(Supplied information Opens)
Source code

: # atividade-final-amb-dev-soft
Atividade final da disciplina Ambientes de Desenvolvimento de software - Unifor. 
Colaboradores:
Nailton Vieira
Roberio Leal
(Supplied information Closes)
**Task**
Write every record out again exactly.

**Task solution**
Source code

: # atividade-final-amb-dev-soft
Atividade final da disciplina Ambientes de Desenvolvimento de software - Unifor. 
Colaboradores:
Nailton Vieira
Roberio Leal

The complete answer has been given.